Rebekah Jones, the 30-year-old woman who was fired from the Florida Department of Health after she said she was asked and refused to modify the state's COVID-19 data, launched her own personal data portal for the state on Thursday, The Washington Post reported.

Her website, titled Florida's Community Cornavirus Dashboard, was launched Thursday. The portal relies on data from the FDOH, Jones told The Washington Post, though she said it aggregates the data and portrays it in a way that appropriately contextualizes it.

Additionally, Jones said her portal also pulls data from state hospitals and an organization that maps COVID-19 testing locations.

"I wanted to build an application that delivered data and helped people get tested and helped them get resources that they need from their community," she told The Washington Post. "And that's what I ended up building with this new dashboard."

According to the report, Jones alleges that her managers at the FDOH requested she delete data that showed Florida residents had tested positive for COVID-19 as early as January, which is seemingly odds with Gov. Ron DeSantis' March claims there had been no reported community spread in Florida.

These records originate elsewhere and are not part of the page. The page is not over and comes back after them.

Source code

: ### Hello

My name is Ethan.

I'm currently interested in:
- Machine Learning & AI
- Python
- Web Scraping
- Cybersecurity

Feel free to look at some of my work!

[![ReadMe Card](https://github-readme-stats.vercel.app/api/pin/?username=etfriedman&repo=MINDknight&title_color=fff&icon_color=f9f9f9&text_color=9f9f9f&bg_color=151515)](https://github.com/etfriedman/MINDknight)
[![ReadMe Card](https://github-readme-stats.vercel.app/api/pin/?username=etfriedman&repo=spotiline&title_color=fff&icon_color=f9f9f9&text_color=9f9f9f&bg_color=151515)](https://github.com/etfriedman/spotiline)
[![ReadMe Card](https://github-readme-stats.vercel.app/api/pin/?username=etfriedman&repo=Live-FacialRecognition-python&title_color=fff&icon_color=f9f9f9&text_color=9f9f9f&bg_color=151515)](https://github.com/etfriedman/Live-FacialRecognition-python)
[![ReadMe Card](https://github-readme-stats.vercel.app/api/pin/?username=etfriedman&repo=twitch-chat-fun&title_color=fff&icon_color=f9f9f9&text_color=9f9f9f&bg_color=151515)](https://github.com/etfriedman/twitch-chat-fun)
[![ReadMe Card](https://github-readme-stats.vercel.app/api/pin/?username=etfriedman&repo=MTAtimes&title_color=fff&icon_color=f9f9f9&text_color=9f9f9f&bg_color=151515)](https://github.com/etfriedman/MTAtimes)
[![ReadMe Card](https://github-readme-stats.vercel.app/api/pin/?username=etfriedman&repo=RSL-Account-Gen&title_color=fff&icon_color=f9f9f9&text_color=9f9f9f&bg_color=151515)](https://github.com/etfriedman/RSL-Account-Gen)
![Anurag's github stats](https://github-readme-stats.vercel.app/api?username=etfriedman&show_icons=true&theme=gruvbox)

Jones said she was asked to alter data to make it appear that certain counties, which had not yet met needed federal criteria, were ready to begin the process of reopening closed businesses and institutions.

Jones said the Florida website undercounts the infection total and overcounts the number of people who have been tested, according to the report on Saturday. The Florida Department of Health did not immediately return Insider's request for comment on Saturday.

Helen Aguirre Ferré, the communications director for DeSantis previously told Business Insider that Jones was fired for "repeated course of insubordination" and her "blatant disrespect for the professionals who were working around the clock to provide the important information for the COVID-19 website."

A spokesman told The Washington Post on Saturday that the January dates Jones mentioned could represent when someone came into contact with a COVID-19-positive person or when the person visited the place they may have contracted the novel coronavirus.

"Epidemiologists collect information that informs the Department of Health of an individual's symptoms, contacts, and location of where they may have acquired COVID-19," the spokesperson told The Washington Post. "The first date of entry in answer to any question, COVID-related or not, is designated the event date."

Jones said the state tally of the number of COVID-19 tests administered is inflated because it represents the number of samples that have been taken and not the number of individuals who have been tested. A total of 1,371,401 people have been tested, according to the state's portal. About 300,000 fewer people — 1,078,088 — have been tested in Florida, according to Jones' calculation.

According to Jones' portal, 81,269 people have tested positive for COVID-19 in Florida since the beginning of March. The official portal reports 73,552 have been so far infected by the virus. Jones told The Washington Post her portal accounts for positive antibody tests, whereas the state portal only counts people who test positive for the virus at the time they are tested.

On Friday, DeSantis attributed the rising number of COVID-19 infections and deaths to agricultural workers in the state, though as local10 reported, it's unlikely that farmworkers and the state's prison population are to blame for the entirety of the 1,902 new cases on Friday — the single most of any day so far in Florida until Saturday.

On Saturday, the state reported 2,581 new cases and 48 new deaths since Friday, according to the Miami Herald.